(Source information):
^^^^^^^^

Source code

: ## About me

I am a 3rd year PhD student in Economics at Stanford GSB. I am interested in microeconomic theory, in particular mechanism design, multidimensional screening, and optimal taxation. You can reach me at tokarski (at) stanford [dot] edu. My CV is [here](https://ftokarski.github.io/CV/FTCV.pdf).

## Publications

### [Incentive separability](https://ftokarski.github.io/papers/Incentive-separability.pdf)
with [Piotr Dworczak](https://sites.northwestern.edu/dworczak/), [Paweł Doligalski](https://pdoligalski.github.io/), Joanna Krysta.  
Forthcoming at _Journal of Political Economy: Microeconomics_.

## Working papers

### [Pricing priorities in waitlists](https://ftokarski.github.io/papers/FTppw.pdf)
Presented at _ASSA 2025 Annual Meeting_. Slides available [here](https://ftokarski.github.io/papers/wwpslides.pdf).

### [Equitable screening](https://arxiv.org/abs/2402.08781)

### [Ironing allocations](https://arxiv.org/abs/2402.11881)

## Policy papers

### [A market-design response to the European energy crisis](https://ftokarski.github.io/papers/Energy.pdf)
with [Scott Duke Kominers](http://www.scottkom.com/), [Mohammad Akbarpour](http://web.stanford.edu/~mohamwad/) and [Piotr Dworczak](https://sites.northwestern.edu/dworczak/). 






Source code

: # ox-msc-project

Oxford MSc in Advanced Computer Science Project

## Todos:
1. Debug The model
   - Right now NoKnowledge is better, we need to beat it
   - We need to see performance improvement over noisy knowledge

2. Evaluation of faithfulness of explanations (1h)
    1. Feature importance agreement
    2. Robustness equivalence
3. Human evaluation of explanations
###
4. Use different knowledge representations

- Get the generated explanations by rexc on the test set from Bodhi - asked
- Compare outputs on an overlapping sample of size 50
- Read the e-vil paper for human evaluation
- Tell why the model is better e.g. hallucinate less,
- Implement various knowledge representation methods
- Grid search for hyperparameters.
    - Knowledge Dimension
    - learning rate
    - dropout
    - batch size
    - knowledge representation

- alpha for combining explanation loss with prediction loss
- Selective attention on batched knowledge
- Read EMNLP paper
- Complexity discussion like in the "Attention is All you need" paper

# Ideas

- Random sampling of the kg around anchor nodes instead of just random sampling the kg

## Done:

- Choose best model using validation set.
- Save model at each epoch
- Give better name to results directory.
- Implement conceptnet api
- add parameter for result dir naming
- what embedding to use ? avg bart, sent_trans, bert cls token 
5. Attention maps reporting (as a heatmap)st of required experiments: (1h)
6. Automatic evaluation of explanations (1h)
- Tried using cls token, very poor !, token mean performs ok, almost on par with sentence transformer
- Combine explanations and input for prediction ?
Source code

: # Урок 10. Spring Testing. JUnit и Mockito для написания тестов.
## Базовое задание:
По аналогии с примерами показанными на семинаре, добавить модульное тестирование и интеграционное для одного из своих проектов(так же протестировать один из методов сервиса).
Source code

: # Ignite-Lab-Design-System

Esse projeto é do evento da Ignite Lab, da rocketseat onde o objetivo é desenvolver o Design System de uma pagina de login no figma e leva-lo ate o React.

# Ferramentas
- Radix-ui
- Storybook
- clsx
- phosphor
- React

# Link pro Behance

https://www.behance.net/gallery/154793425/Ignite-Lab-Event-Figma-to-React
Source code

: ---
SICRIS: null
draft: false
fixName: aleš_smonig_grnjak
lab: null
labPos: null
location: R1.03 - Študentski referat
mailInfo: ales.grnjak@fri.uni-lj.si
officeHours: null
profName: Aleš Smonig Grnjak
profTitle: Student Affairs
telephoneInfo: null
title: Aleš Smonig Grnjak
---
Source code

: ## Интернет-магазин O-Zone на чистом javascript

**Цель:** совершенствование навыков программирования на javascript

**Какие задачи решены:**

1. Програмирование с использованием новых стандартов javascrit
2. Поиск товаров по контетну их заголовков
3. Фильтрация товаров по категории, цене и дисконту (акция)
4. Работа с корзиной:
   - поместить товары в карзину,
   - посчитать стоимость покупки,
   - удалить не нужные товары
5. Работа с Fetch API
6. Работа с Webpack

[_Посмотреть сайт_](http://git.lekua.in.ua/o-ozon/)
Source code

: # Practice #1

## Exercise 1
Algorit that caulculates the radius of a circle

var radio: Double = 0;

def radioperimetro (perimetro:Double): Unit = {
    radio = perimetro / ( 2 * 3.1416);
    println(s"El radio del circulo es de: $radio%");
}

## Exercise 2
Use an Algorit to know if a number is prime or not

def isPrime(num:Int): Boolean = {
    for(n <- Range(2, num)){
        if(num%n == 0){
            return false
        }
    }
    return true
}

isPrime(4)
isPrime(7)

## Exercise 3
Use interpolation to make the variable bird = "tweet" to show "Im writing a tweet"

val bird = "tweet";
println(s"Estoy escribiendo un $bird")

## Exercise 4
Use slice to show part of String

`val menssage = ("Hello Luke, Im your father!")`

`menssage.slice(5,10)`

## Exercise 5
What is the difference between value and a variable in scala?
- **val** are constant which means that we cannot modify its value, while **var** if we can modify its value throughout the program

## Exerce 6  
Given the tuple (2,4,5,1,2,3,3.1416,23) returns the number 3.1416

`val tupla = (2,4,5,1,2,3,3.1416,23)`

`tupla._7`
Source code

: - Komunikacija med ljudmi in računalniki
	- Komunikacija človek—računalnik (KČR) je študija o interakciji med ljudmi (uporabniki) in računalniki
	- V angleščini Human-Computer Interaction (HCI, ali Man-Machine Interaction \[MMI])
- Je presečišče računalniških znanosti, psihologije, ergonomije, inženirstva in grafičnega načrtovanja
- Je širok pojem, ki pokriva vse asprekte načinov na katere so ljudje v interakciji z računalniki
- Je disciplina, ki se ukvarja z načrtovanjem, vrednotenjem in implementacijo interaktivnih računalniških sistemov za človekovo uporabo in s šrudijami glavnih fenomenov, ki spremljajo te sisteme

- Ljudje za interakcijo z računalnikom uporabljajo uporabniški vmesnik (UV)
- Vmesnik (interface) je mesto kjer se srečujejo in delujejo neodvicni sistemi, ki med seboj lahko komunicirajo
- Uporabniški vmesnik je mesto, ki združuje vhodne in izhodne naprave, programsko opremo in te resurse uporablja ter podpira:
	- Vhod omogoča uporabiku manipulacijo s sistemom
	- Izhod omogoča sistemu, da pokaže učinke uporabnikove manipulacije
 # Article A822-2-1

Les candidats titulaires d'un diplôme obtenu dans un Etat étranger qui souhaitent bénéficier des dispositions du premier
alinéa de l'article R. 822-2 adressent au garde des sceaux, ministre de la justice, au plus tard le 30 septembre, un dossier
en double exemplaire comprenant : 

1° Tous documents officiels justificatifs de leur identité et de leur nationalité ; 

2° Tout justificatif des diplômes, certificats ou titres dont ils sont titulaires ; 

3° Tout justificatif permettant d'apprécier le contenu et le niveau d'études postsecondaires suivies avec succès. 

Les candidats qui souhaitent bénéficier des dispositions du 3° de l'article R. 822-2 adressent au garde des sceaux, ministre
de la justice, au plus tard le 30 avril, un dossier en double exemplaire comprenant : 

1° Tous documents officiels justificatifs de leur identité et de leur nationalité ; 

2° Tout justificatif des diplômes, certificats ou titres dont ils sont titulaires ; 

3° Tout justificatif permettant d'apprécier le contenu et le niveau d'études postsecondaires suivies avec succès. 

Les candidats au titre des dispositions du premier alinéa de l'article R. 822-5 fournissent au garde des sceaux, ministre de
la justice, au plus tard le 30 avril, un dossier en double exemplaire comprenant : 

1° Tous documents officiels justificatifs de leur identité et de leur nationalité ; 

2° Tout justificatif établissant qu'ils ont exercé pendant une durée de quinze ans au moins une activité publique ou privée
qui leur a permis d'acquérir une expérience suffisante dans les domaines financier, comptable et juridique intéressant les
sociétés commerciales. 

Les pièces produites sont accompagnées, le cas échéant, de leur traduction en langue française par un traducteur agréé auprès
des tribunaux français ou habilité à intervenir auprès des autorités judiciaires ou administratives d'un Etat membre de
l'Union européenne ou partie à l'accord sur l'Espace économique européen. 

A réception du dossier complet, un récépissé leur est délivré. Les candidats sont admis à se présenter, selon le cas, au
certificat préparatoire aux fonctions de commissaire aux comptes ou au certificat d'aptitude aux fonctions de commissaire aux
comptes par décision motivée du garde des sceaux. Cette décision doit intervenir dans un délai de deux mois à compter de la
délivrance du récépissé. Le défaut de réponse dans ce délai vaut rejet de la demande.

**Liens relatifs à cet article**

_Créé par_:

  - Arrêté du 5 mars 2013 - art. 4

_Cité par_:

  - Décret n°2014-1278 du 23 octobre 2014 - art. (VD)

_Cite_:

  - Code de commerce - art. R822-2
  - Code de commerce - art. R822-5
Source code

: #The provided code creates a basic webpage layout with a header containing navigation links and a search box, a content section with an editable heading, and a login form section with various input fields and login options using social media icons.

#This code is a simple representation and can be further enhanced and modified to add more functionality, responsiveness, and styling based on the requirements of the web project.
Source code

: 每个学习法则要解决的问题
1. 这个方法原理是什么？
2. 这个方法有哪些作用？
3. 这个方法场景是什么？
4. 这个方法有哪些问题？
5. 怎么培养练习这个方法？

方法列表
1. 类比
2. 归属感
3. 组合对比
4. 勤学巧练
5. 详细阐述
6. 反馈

^^^^^^^^

(Task instructions):
Gather each line in the entries above where the string "Computer" is found.

(The answer):
Oxford MSc in Advanced Computer Science Project
	- V angleščini Human-Computer Interaction (HCI, ali Man-Machine Interaction \[MMI])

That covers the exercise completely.